Le militant panafricaniste Kemi Seba reste derrière les barreaux en Afrique du Sud. Interpellé à la mi-avril pour des infractions liées à l’immigration, il a vu sa demande de libération sous caution rejetée par les autorités judiciaires de Pretoria.

Une arrestation lors d’une tentative de fuite

L’affaire débute à la mi-avril 2026 dans la capitale administrative sud-africaine. Kemi Seba est appréhendé par les forces de l’ordre dans le cadre d’une opération d’infiltration policière. Son fils et un militant identitaire afrikaner local, François van der Merwe, se trouvaient avec lui au moment de son interpellation.

D’après les premiers éléments de l’enquête, le leader panafricaniste séjournait illégalement en Afrique du Sud, son visa étant expiré. L’opération a permis de l’arrêter alors qu’il s’apprêtait à franchir clandestinement la frontière pour se réfugier au Zimbabwe. Il fait désormais face à de lourdes accusations de violation des lois sur l’immigration.

Le parquet s’oppose fermement à la libération sous caution

Dès l’ouverture des audiences préliminaires, l’équipe légale de Kemi Seba a présenté une demande de mise en liberté provisoire sous caution, afin qu’il puisse comparaître libre. Mais le parquet sud-africain a opposé un refus catégorique, qualifiant le détenu de « profil à haut risque ».

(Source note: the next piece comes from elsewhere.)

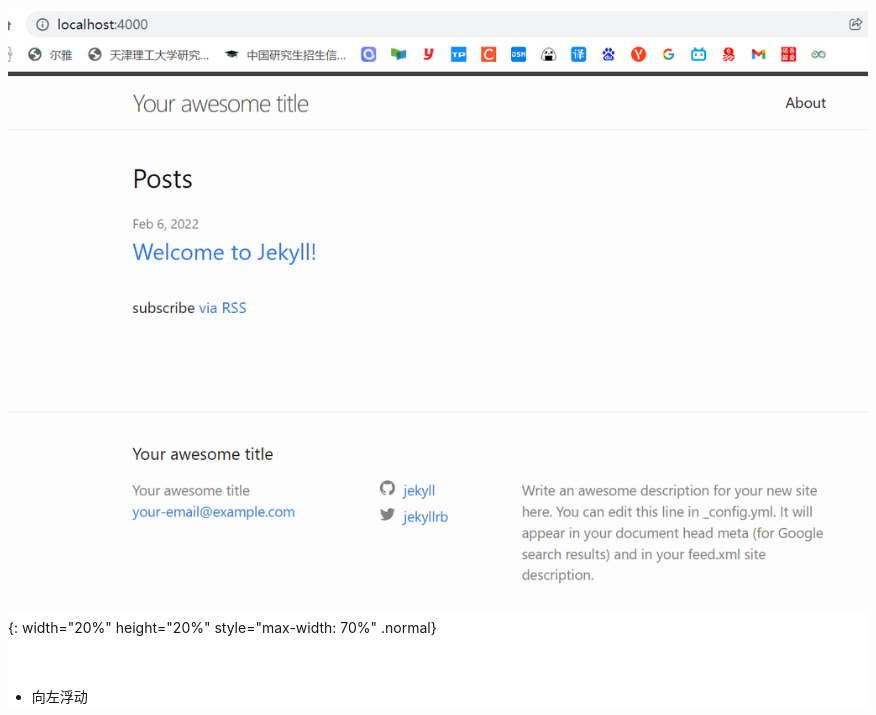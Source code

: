 ![Desktop View](https://github.com/allrobot/Study-Blog/raw/main/assets/images/2022-02-06-article1/9.png){: width="20%" height="20%" style="max-width: 70%" .normal}

<br>

- 向左浮动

Pour convaincre le tribunal de maintenir l’activiste en détention, l’accusation a avancé plusieurs arguments déterminants :

  • Un risque de fuite avéré : ayant déjà été arrêté alors qu’il tentait de passer au Zimbabwe illégalement, le parquet considère qu’une libération sous caution favoriserait une nouvelle tentative d’évasion.
  • Des soupçons d’activités criminelles internationales : au-delà du simple délit migratoire, les autorités sud-africaines ont évoqué des présomptions persistantes quant à la planification d’attaques terroristes sur le sol européen, alourdissant sensiblement le volet politique et sécuritaire du dossier.

Un maintien en détention prolongé

Après plusieurs reports successifs de l’examen de sa demande de caution, la justice sud-africaine a finalement tranché en faveur du parquet. Le tribunal a estimé que les éléments fournis par l’accusation justifiaient le maintien en détention provisoire.

Kemi Seba reste donc incarcéré dans une prison sud-africaine, dans l’attente de la suite des procédures judiciaires concernant son statut migratoire et les charges de sécurité nationale qui pèsent sur lui.